You are fully entitled to report this to the police, that is the first thing i would do


----------



## Heineken (Feb 6, 2009)

Cheers mate. Any recommendations for buying a dip belt? lol


----------



## a.notherguy (Nov 17, 2008)

dont know about where to buy a good one from but a guy i know made his own out of a heavy duty weightlifting belt and some chain. works a treat for him and he hangs the weights of the belt between his legs (brave guy!)


----------



## Marty4689 (Jan 11, 2009)

fit4aking said:


> You are fully entitled to report this to the police, that is the first thing i would do


I checked out their website, couldn't find a contact address.... and there not on the companies house register either (assuming their a UK company...) it says on their website "Canerose LTD, Trading as Dolphin Fitness", there isn't a Canerose LTD registered that I could find... :whistling:


----------



## Heineken (Feb 6, 2009)

I found their address

30 Petworth House, Davigdor Road, Hove, BN3 1WG

Looking around to see if I can find anything on Google that might help.


----------



## SOUTHMAN (Sep 14, 2008)

theres some good dipping belts on ebay mate some guy makes them from decent leather and chain £16 if i remember rightly. I havent bought one yet but this is the best ive seen.


----------



## Robbie (Dec 31, 2007)

SOUTHMAN said:


> theres some good dipping belts on ebay mate some guy makes them from decent leather and chain £16 if i remember rightly. I havent bought one yet but this is the best ive seen.

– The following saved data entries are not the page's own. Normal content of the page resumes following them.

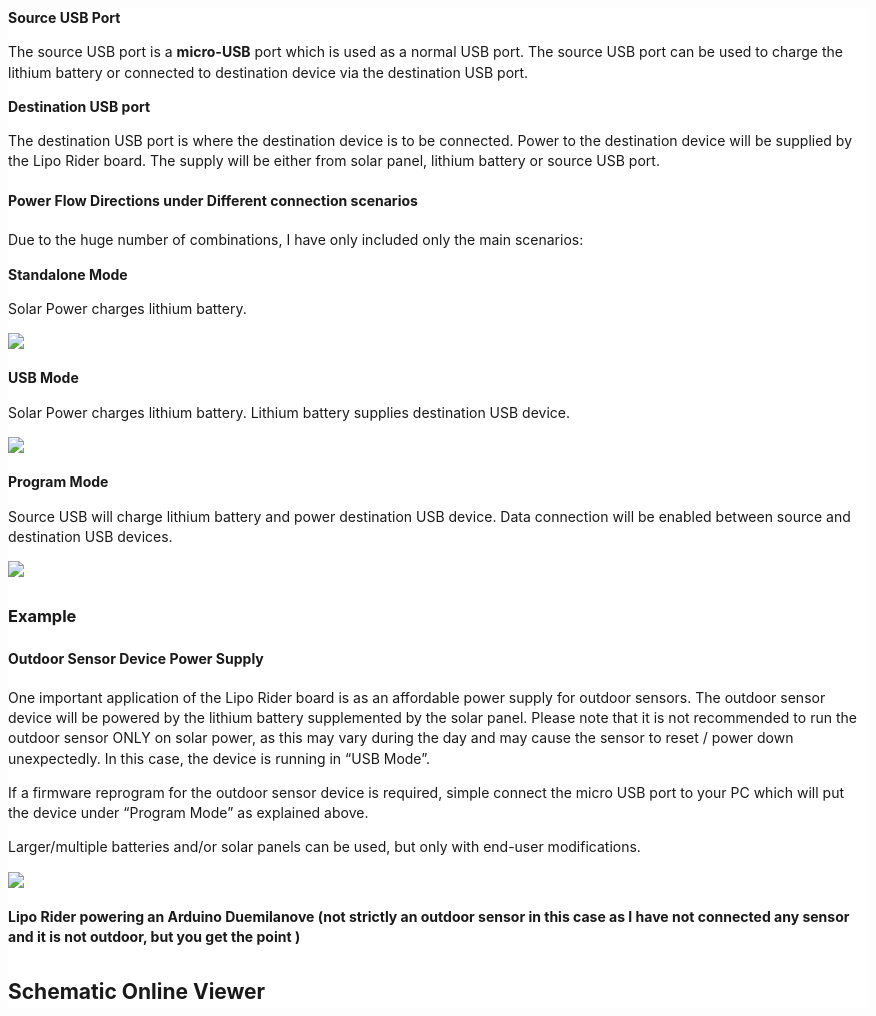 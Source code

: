 **Source USB Port**

The source USB port is a **micro-USB** port which is used as a normal USB port. The source USB port can be used to charge the lithium battery or connected to destination device via the destination USB port.

**Destination USB port**

The destination USB port is where the destination device is to be connected. Power to the destination device will be supplied by the Lipo Rider board. The supply will be either from solar panel, lithium battery or source USB port.

#### Power Flow Directions under Different connection scenarios

Due to the huge number of combinations, I have only included only the main scenarios:

**Standalone Mode**

Solar Power charges lithium battery.

![](https://files.seeedstudio.com/wiki/Lipo_Rider_V1.3/img/Lipo-Rider-v1.2-standalone.JPG)

**USB Mode**

Solar Power charges lithium battery. Lithium battery supplies destination USB device.

![](https://files.seeedstudio.com/wiki/Lipo_Rider_V1.3/img/Lipo-Rider-v1.2-usb.JPG)

**Program Mode**

Source USB will charge lithium battery and power destination USB device. Data connection will be enabled between source and destination USB devices.

![](https://files.seeedstudio.com/wiki/Lipo_Rider_V1.3/img/Lipo-Rider-v1.2-program.JPG)

### Example

#### Outdoor Sensor Device Power Supply

One important application of the Lipo Rider board is as an affordable power supply for outdoor sensors. The outdoor sensor device will be powered by the lithium battery supplemented by the solar panel. Please note that it is not recommended to run the outdoor sensor ONLY on solar power, as this may vary during the day and may cause the sensor to reset / power down unexpectedly. In this case, the device is running in “USB Mode”.

If a firmware reprogram for the outdoor sensor device is required, simple connect the micro USB port to your PC which will put the device under “Program Mode” as explained above.

Larger/multiple batteries and/or solar panels can be used, but only with end-user modifications.

![](https://files.seeedstudio.com/wiki/Lipo_Rider_V1.3/img/LiPo-Rider-v1.3_example.jpg)

**Lipo Rider powering an Arduino Duemilanove (not strictly an outdoor sensor in this case as I have not connected any sensor and it is not outdoor, but you get the point )**

## Schematic Online Viewer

I have one of those, seems to be pretty well made


----------



## babyshins (Nov 10, 2008)

I seen a cheap way yo do this ha ha

Hang the plate from your weight belt lol...

prob not the best way like???


----------



## Harry1436114491 (Oct 8, 2003)

If you paid by Credit Card then get onto them mate I think it's 30 days from date of purchase and then you can claim it back.


----------



## DELUXE (Nov 13, 2008)

hi mate how did you pay? if by paypal/nocheaks/google checkout get on to them ASAP!!

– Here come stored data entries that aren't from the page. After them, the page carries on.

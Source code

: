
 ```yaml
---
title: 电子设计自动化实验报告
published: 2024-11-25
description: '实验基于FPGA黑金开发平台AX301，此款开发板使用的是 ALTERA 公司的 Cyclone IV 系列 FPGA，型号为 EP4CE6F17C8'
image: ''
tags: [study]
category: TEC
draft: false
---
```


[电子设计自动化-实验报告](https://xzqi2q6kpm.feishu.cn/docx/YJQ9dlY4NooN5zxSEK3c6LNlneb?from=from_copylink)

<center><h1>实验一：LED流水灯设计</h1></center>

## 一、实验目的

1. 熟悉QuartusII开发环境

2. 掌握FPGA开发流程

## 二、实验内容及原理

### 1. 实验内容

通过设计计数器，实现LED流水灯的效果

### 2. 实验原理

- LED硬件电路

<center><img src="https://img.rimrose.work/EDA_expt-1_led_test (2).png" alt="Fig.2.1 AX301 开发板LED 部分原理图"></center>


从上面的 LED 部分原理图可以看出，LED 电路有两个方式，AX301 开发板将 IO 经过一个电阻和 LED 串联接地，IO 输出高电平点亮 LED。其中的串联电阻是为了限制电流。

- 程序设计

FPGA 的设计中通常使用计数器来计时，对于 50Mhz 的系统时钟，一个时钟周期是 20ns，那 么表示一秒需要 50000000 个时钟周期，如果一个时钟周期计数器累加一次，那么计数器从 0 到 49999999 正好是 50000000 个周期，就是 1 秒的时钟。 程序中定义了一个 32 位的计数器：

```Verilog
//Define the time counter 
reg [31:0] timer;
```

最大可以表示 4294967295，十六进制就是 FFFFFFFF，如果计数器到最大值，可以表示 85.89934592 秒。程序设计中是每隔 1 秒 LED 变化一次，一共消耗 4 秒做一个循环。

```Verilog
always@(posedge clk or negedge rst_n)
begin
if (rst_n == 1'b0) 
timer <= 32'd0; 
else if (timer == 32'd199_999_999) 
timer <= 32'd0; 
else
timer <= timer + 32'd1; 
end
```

if it was by Debit Card i dont think you will have much hope (sorry) but call your local Trading Standards office thats a great place to start and the Trading Standard in that area will take it up


----------



## Heineken (Feb 6, 2009)

I'll do just that, thanks for the advice guys.


----------



## Heineken (Feb 6, 2009)

Well well! A little update right here! 4 weeks 6 days after purchasing my dip belt from DF and it is here! It's unfortunate they have such poor customer service because the belt is pretty damn good, personally I will not deal with them ever again.

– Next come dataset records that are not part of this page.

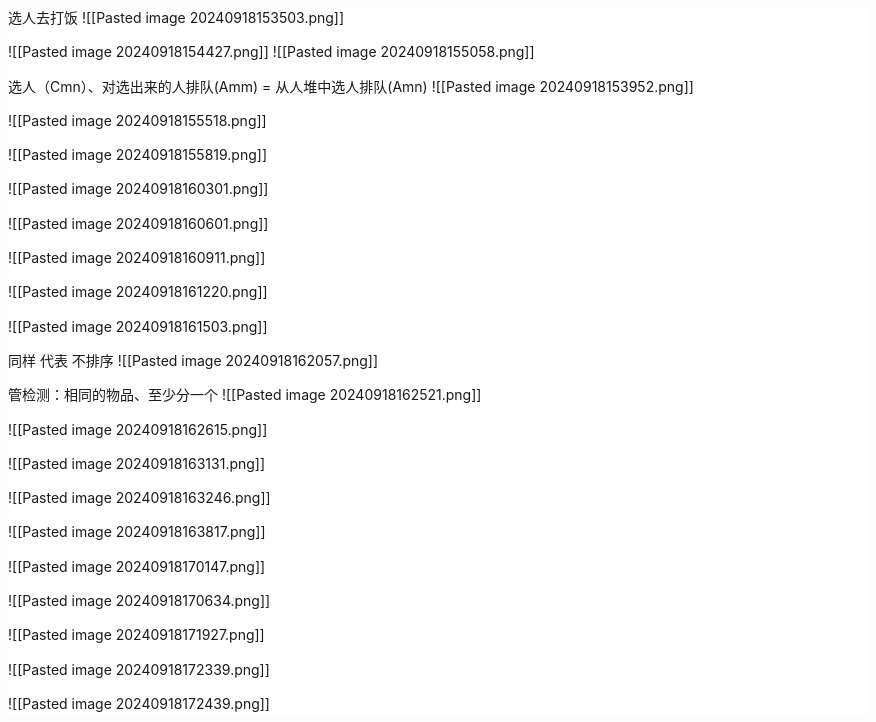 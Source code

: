选人去打饭
![[Pasted image 20240918153503.png]]

![[Pasted image 20240918154427.png]]
![[Pasted image 20240918155058.png]]

选人（Cmn）、对选出来的人排队(Amm) = 从人堆中选人排队(Amn)
![[Pasted image 20240918153952.png]]

 ![[Pasted image 20240918155518.png]]

![[Pasted image 20240918155819.png]]

![[Pasted image 20240918160301.png]]

![[Pasted image 20240918160601.png]]

![[Pasted image 20240918160911.png]]

![[Pasted image 20240918161220.png]]

![[Pasted image 20240918161503.png]]

同样 代表 不排序
![[Pasted image 20240918162057.png]]


管检测：相同的物品、至少分一个
![[Pasted image 20240918162521.png]]

![[Pasted image 20240918162615.png]]

![[Pasted image 20240918163131.png]]

![[Pasted image 20240918163246.png]]

![[Pasted image 20240918163817.png]]

![[Pasted image 20240918170147.png]]

![[Pasted image 20240918170634.png]]

![[Pasted image 20240918171927.png]]

![[Pasted image 20240918172339.png]]

![[Pasted image 20240918172439.png]]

Additionally I received another belt in the post today which I purchased on ebay about 3 days ago. Go figure


----------



## matt 666 (Jun 23, 2006)

Hi, I have recently experienced the same problem that you have posted. No e mails returned and phone just cuts off. Ordered a set of olympic dumbells for about £50 and still not arrived now. its been about 2 weeks now. Did you have any joy in contacting them at all? any info you can give me on the invoice that came with your belt when it eventually arrived? any help i would be grateful of. cheers matt

you can e mail me at [email protected] cheers again


----------



## lumpy (Apr 20, 2009)

this is a good site i have had a few things from them with no messing www.ukfitnesssupplies.co.uk


----------



## Heineken (Feb 6, 2009)

matt 666 said:


> Hi, I have recently experienced the same problem that you have posted. No e mails returned and phone just cuts off. Ordered a set of olympic dumbells for about £50 and still not arrived now. its been about 2 weeks now. Did you have any joy in contacting them at all? any info you can give me on the invoice that came with your belt when it eventually arrived? any help i would be grateful of. cheers matt
> 
> you can e mail me at [email protected]. cheers again


Hi mate

I never did manage to get hold of anyone to speak to, I suggest waiting for a couple more weeks and if nothing has arrived, go into the bank and have a word


----------